> **Problem requirements**: Every entry must be repeated exactly in the answer.

> **Data provided**:
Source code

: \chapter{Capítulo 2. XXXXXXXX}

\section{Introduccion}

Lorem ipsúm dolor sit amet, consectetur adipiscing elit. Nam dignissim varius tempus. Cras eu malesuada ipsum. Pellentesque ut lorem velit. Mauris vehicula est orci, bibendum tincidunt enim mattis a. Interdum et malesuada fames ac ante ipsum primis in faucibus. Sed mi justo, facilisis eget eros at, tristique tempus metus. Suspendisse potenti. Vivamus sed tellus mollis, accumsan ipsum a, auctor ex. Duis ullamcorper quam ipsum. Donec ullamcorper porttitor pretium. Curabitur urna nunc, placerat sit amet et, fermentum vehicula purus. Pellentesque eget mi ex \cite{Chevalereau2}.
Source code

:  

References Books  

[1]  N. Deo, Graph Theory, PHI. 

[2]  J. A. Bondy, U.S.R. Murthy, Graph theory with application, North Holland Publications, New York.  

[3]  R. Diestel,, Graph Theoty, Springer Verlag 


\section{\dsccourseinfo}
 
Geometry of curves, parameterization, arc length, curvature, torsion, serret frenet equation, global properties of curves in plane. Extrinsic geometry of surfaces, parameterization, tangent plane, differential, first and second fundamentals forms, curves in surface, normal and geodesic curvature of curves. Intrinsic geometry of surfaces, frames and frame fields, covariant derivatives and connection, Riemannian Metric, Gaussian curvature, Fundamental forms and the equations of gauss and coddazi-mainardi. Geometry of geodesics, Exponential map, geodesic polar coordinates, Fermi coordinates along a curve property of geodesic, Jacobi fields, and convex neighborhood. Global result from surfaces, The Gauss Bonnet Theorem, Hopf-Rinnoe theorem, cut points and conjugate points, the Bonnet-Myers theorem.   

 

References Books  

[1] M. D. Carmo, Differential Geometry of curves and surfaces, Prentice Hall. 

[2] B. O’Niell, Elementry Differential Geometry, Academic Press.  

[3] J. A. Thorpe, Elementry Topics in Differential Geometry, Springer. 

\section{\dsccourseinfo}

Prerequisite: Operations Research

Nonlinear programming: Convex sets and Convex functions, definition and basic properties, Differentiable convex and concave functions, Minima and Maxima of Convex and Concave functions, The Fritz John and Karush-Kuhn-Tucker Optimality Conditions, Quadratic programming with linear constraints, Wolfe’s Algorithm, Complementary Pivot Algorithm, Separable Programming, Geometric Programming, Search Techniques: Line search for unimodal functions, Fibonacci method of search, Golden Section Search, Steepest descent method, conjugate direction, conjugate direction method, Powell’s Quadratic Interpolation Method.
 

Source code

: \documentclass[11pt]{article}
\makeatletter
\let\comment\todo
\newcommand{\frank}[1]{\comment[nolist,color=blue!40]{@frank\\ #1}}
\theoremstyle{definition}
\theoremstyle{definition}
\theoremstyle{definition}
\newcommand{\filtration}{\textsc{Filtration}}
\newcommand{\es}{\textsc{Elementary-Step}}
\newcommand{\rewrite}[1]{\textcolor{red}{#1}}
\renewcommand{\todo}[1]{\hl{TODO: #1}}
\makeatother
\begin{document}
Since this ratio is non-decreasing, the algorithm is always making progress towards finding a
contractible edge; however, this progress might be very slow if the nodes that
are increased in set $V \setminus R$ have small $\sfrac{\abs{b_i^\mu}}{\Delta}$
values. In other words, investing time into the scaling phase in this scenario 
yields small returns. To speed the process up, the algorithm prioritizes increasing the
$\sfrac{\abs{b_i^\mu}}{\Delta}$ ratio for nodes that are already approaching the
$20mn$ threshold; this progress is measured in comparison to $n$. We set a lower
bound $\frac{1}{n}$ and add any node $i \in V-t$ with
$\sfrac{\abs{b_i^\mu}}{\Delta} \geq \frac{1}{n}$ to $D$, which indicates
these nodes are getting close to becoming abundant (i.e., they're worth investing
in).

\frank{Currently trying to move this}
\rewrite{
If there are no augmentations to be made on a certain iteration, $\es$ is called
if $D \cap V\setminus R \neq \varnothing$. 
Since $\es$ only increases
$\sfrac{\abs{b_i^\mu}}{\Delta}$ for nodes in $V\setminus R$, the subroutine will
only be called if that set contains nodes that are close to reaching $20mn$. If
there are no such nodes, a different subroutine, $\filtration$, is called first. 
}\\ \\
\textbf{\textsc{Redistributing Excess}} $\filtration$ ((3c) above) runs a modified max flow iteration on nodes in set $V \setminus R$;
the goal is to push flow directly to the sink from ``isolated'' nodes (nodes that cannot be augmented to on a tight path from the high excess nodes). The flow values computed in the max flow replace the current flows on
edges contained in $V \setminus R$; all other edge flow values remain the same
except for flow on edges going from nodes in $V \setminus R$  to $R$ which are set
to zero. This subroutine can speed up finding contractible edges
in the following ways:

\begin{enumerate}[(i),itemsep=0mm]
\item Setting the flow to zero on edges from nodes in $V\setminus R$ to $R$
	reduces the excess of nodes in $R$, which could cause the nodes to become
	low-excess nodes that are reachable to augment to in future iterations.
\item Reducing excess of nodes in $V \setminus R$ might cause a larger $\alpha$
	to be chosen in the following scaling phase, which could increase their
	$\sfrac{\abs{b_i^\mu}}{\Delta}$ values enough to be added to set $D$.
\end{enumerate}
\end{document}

> **Your solution**:
Source code

: \chapter{Capítulo 2. XXXXXXXX}

\section{Introduccion}

Lorem ipsúm dolor sit amet, consectetur adipiscing elit. Nam dignissim varius tempus. Cras eu malesuada ipsum. Pellentesque ut lorem velit. Mauris vehicula est orci, bibendum tincidunt enim mattis a. Interdum et malesuada fames ac ante ipsum primis in faucibus. Sed mi justo, facilisis eget eros at, tristique tempus metus. Suspendisse potenti. Vivamus sed tellus mollis, accumsan ipsum a, auctor ex. Duis ullamcorper quam ipsum. Donec ullamcorper porttitor pretium. Curabitur urna nunc, placerat sit amet et, fermentum vehicula purus. Pellentesque eget mi ex \cite{Chevalereau2}.
Source code

:  

References Books  

[1]  N. Deo, Graph Theory, PHI. 

[2]  J. A. Bondy, U.S.R. Murthy, Graph theory with application, North Holland Publications, New York.  

[3]  R. Diestel,, Graph Theoty, Springer Verlag 


\section{\dsccourseinfo}
 
Geometry of curves, parameterization, arc length, curvature, torsion, serret frenet equation, global properties of curves in plane. Extrinsic geometry of surfaces, parameterization, tangent plane, differential, first and second fundamentals forms, curves in surface, normal and geodesic curvature of curves. Intrinsic geometry of surfaces, frames and frame fields, covariant derivatives and connection, Riemannian Metric, Gaussian curvature, Fundamental forms and the equations of gauss and coddazi-mainardi. Geometry of geodesics, Exponential map, geodesic polar coordinates, Fermi coordinates along a curve property of geodesic, Jacobi fields, and convex neighborhood. Global result from surfaces, The Gauss Bonnet Theorem, Hopf-Rinnoe theorem, cut points and conjugate points, the Bonnet-Myers theorem.   

 

References Books  

[1] M. D. Carmo, Differential Geometry of curves and surfaces, Prentice Hall. 

[2] B. O’Niell, Elementry Differential Geometry, Academic Press.  

[3] J. A. Thorpe, Elementry Topics in Differential Geometry, Springer. 

\section{\dsccourseinfo}

Prerequisite: Operations Research

Nonlinear programming: Convex sets and Convex functions, definition and basic properties, Differentiable convex and concave functions, Minima and Maxima of Convex and Concave functions, The Fritz John and Karush-Kuhn-Tucker Optimality Conditions, Quadratic programming with linear constraints, Wolfe’s Algorithm, Complementary Pivot Algorithm, Separable Programming, Geometric Programming, Search Techniques: Line search for unimodal functions, Fibonacci method of search, Golden Section Search, Steepest descent method, conjugate direction, conjugate direction method, Powell’s Quadratic Interpolation Method.
 

Source code

: \documentclass[11pt]{article}
\makeatletter
\let\comment\todo
\newcommand{\frank}[1]{\comment[nolist,color=blue!40]{@frank\\ #1}}
\theoremstyle{definition}
\theoremstyle{definition}
\theoremstyle{definition}
\newcommand{\filtration}{\textsc{Filtration}}
\newcommand{\es}{\textsc{Elementary-Step}}
\newcommand{\rewrite}[1]{\textcolor{red}{#1}}
\renewcommand{\todo}[1]{\hl{TODO: #1}}
\makeatother
\begin{document}
Since this ratio is non-decreasing, the algorithm is always making progress towards finding a
contractible edge; however, this progress might be very slow if the nodes that
are increased in set $V \setminus R$ have small $\sfrac{\abs{b_i^\mu}}{\Delta}$
values. In other words, investing time into the scaling phase in this scenario 
yields small returns. To speed the process up, the algorithm prioritizes increasing the
$\sfrac{\abs{b_i^\mu}}{\Delta}$ ratio for nodes that are already approaching the
$20mn$ threshold; this progress is measured in comparison to $n$. We set a lower
bound $\frac{1}{n}$ and add any node $i \in V-t$ with
$\sfrac{\abs{b_i^\mu}}{\Delta} \geq \frac{1}{n}$ to $D$, which indicates
these nodes are getting close to becoming abundant (i.e., they're worth investing
in).

\frank{Currently trying to move this}
\rewrite{
If there are no augmentations to be made on a certain iteration, $\es$ is called
if $D \cap V\setminus R \neq \varnothing$. 
Since $\es$ only increases
$\sfrac{\abs{b_i^\mu}}{\Delta}$ for nodes in $V\setminus R$, the subroutine will
only be called if that set contains nodes that are close to reaching $20mn$. If
there are no such nodes, a different subroutine, $\filtration$, is called first. 
}\\ \\
\textbf{\textsc{Redistributing Excess}} $\filtration$ ((3c) above) runs a modified max flow iteration on nodes in set $V \setminus R$;
the goal is to push flow directly to the sink from ``isolated'' nodes (nodes that cannot be augmented to on a tight path from the high excess nodes). The flow values computed in the max flow replace the current flows on
edges contained in $V \setminus R$; all other edge flow values remain the same
except for flow on edges going from nodes in $V \setminus R$  to $R$ which are set
to zero. This subroutine can speed up finding contractible edges
in the following ways:

\begin{enumerate}[(i),itemsep=0mm]
\item Setting the flow to zero on edges from nodes in $V\setminus R$ to $R$
	reduces the excess of nodes in $R$, which could cause the nodes to become
	low-excess nodes that are reachable to augment to in future iterations.
\item Reducing excess of nodes in $V \setminus R$ might cause a larger $\alpha$
	to be chosen in the following scaling phase, which could increase their
	$\sfrac{\abs{b_i^\mu}}{\Delta}$ values enough to be added to set $D$.
\end{enumerate}
\end{document}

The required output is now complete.